Biomarker evaluation - c-statistic (AUC) and alternatives

I am currently trying to expand my statistical knowledge in the field of “biomarker evaluation”.
In my setting “biomarkers” are more or less measured values from blood samples, meaning values such as troponin, BNP (brain natriuretic peptide), creatine kinase.

I have already understood well why the comparison of AUC’s (c-statistics) is problematic (low power), even though this is still done in 70% of the literature.
At other, superior possibilities of comparative measures I have already looked at here. This was really insightful and the most helpful source, can’t thank enough for that @f2harrell!!
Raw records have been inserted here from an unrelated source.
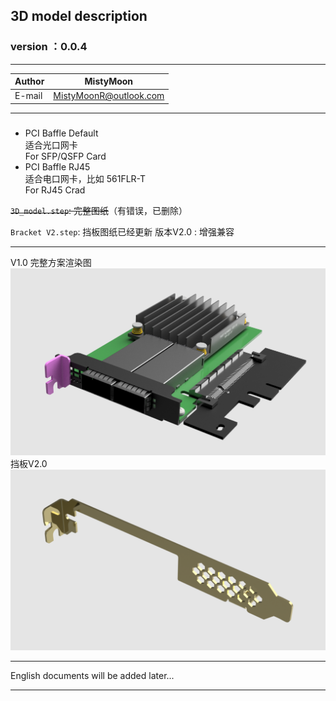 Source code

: ## 3D model description

### version ：0.0.4


-----------------------
|Author|MistyMoon|
|---|---
|E-mail|MistyMoonR@outlook.com

-----------------------
### 

- PCI Baffle Default  
  适合光口网卡  
  For SFP/QSFP Card  
- PCI Baffle RJ45  
  适合电口网卡，比如 561FLR-T   
  For RJ45 Crad

~~`3D_model.step`: 完整图纸~~（有错误，已删除）

`Bracket V2.step`: 挡板图纸已经更新 版本V2.0 : 增强兼容

-----------------------
V1.0 完整方案渲染图   
![v1.3.png](./img/v1.3.png)       
挡板V2.0    
![.png](./img/BracketV2.png)


-----------------------
English documents will be added later...

-----------------------

 

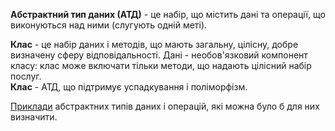 **Абстрактний тип даних (АТД)** - це набір, що містить дані та операції, що виконуються над ними (слугують одній меті).

**Клас** - це набір даних і методів, що мають загальну, цілісну, добре визначену сферу відповідальності. Дані - необов'язковий компонент класу: клас може включати тільки методи, що надають цілісний набір послуг.  
**Клас** - АТД, що підтримує успадкування і поліморфізм.

[Приклади](../../examples/high-quality-code/atd/) абстрактних типів даних і операцій, які
можна було б для них визначити.
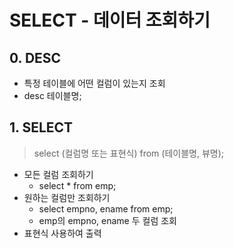 # SELECT - 데이터 조회하기
## 0. DESC
- 특정 테이블에 어떤 컬럼이 있는지 조회
- desc 테이블명;

## 1. SELECT
> select (컬럼명 또는 표현식) from (테이블명, 뷰명);   

- 모든 컬럼 조회하기
  - select * from emp;
- 원하는 컬럼만 조회하기
  - select empno, ename from emp;
  - emp의 empno, ename 두 컬럼 조회
- 표현식 사용하여 출력
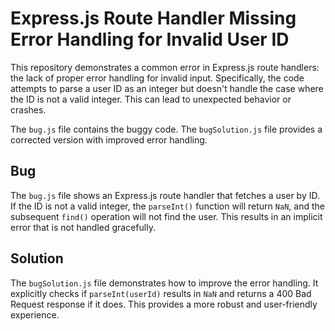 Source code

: # Express.js Route Handler Missing Error Handling for Invalid User ID

This repository demonstrates a common error in Express.js route handlers: the lack of proper error handling for invalid input.  Specifically, the code attempts to parse a user ID as an integer but doesn't handle the case where the ID is not a valid integer. This can lead to unexpected behavior or crashes.

The `bug.js` file contains the buggy code. The `bugSolution.js` file provides a corrected version with improved error handling.

## Bug

The `bug.js` file shows an Express.js route handler that fetches a user by ID.  If the ID is not a valid integer, the `parseInt()` function will return `NaN`, and the subsequent `find()` operation will not find the user.  This results in an implicit error that is not handled gracefully.

## Solution

The `bugSolution.js` file demonstrates how to improve the error handling. It explicitly checks if `parseInt(userId)` results in `NaN` and returns a 400 Bad Request response if it does.  This provides a more robust and user-friendly experience. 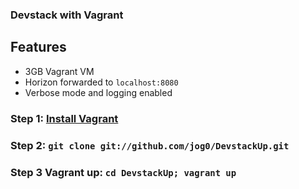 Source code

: ### Devstack with Vagrant

## Features

* 3GB Vagrant VM
* Horizon forwarded to `localhost:8080`
* Verbose mode and logging enabled

### Step 1: [Install Vagrant](http://vagrantup.com/v1/docs/getting-started/index.html)

### Step 2: `git clone git://github.com/jog0/DevstackUp.git`

### Step 3 Vagrant up: `cd DevstackUp; vagrant up`
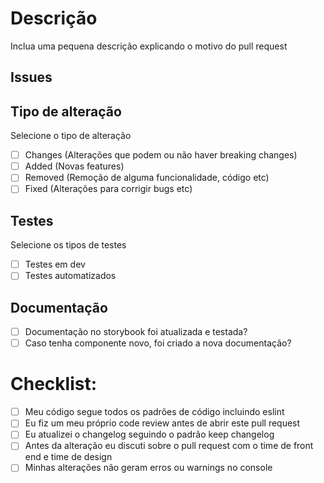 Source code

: # Descrição
Inclua uma pequena descrição explicando o motivo do pull request

## Issues

## Tipo de alteração
Selecione o tipo de alteração

- [ ] Changes (Alterações que podem ou não haver breaking changes)
- [ ] Added (Novas features)
- [ ] Removed (Remoção de alguma funcionalidade, código etc)
- [ ] Fixed (Alterações para corrigir bugs etc)

## Testes
Selecione os tipos de testes

- [ ] Testes em dev
- [ ] Testes automatizados

## Documentação
- [ ] Documentação no storybook foi atualizada e testada?
- [ ] Caso tenha componente novo, foi criado a nova documentação?

# Checklist:
- [ ] Meu código segue todos os padrões de código incluindo eslint
- [ ] Eu fiz um meu próprio code review antes de abrir este pull request
- [ ] Eu atualizei o changelog seguindo o padrão keep changelog
- [ ] Antes da alteração eu discuti sobre o pull request com o time de front end e time de design
- [ ] Minhas alterações não geram erros ou warnings no console
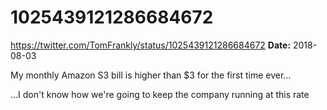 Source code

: # 1025439121286684672
https://twitter.com/TomFrankly/status/1025439121286684672
**Date:** 2018-08-03

My monthly Amazon S3 bill is higher than $3 for the first time ever...

...I don't know how we're going to keep the company running at this rate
I am currently finding it very difficult to find good literature to develop this understanding further.
In particular, I find it difficult to articulate the problematic nature of the AUC comparison to my colleagues beyond the purely mathematical factual “low power” argument. I found the papers by Lobo et al. and Halligen et al. helpful. But especially the second one aims in a certain way towards NRI or net benefit. Which, if I understood it correctly, again have the problems of dichotomization or backward probabilities. (If someone can recommend literature discussing this in more detail, I would be very interested :slight_smile:)

To be honest, although I feel like I understand the problem with AUC, ROCs, sensitivity, specificity and so on to a good extent, it is very difficult to argue towards colleagues and especially senior researchers why those problems really matter. To put it bluntly, the opinion (even if well evidenced) of a young PhD student is not as weighty as, for example, the remarks at an EMA presentation where the AUC is described as “an ideal measure of performance because it is cut-off independent”.

Therefore, “guidelines” for the “validation” of biomarkers would be very helpful to me.

A very good example where the argumentation struggle begins is the chain of argumentation: “If there is an increase in c-statistic one have evidence for added predictive information, but if c-statistic does not increase one do not have evidence for no added value (c-statistic is insensitive).”
I have the impression that I do not get this argumentation explained tangibly enough to my clinical colleagues…

Can anyone recommend good and further literature on this “subject”?

Thanks already for everyone trying to support and help me :slight_smile:
Best regards


This is a great question and I hope that others will respond here so that we can compile a list of simple reasons why differences in AUC should not be computed. Here’s my attempt.

  • A c-index (AUROC when the response is binary) estimates the probability that the marker levels are in the right direction when one selects a pair of patients, one with the otucome and one without. If the two marker levels are extremely difference, and in the right direction, c gives no more credit than had the two marker values been only 1% apart. This makes c insensitive for quantifying the predictive discrimination of a single marker, and if c is computed on two markers and the two are subtracted the insensitivity adds up. Two markers having c=0.80, 0.81 can have meaningfully different clinical prediction ability.
  • c is equivalent to a Wilcoxon test for whether the distribution of a marker is shifted when comparing patients having the outcome vs. pts not having it. The difference in two $c$s is equivalent to the difference in two Wilcoxon statistics, and no one uses that. For example if one had a comparison of treatment A and B and a comparison of A and C, one does not compare B and C by subtracting the A-B from the A-C Wilcoxon statistic. Instead one does a head-to-head comparison of B and C. Ranks are not things we generally subtract.
  • The gold standard in traditional statistics is the log-likelihood function, and in Bayesian statistics is the log-likelihood + log-prior (log posterior distribution). The log-likelihood is the most sensitive metric for measuring information from the data, and R^2 measures that use the log-likelihood will be consistent with the most powerful tests for added value. With adjusted pseudo R^2 one can easily penalize the measure for the number of opportunities one had to maximize R^2 (e.g., nonlinear terms, multiple markers); no such penalty is available for c.
  • In addition to sensitive log-likelihood-based measures, a sensitive and clinically very interpretable alternative is the back-to-back histogram of predicted risks. How much does a new marker move the risks towards the tails?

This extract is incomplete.